*Exercise directions*: In the listing that follows, how many lines contain "oriented"? Give the number only.

*The input*:

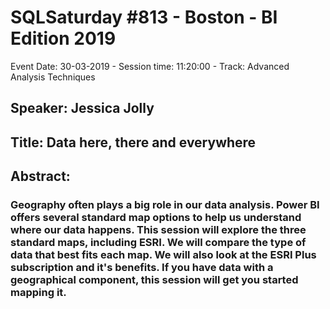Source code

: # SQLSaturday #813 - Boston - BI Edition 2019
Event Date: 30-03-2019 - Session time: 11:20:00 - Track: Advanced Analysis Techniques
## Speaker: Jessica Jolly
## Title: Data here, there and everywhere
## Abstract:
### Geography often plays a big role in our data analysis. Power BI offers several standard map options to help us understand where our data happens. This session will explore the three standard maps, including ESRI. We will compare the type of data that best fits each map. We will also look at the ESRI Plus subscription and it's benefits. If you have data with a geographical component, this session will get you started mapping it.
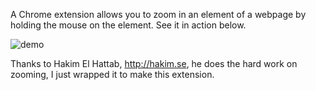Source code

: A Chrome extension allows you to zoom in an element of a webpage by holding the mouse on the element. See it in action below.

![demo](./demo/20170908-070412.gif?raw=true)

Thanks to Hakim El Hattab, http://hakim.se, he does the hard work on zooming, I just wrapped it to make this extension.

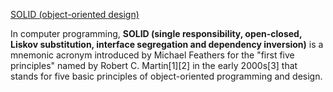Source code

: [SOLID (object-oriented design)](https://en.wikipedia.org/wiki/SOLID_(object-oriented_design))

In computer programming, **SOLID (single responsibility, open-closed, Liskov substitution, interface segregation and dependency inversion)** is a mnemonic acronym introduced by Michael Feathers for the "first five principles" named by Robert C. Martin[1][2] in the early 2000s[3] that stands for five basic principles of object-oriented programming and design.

*Task result*: 2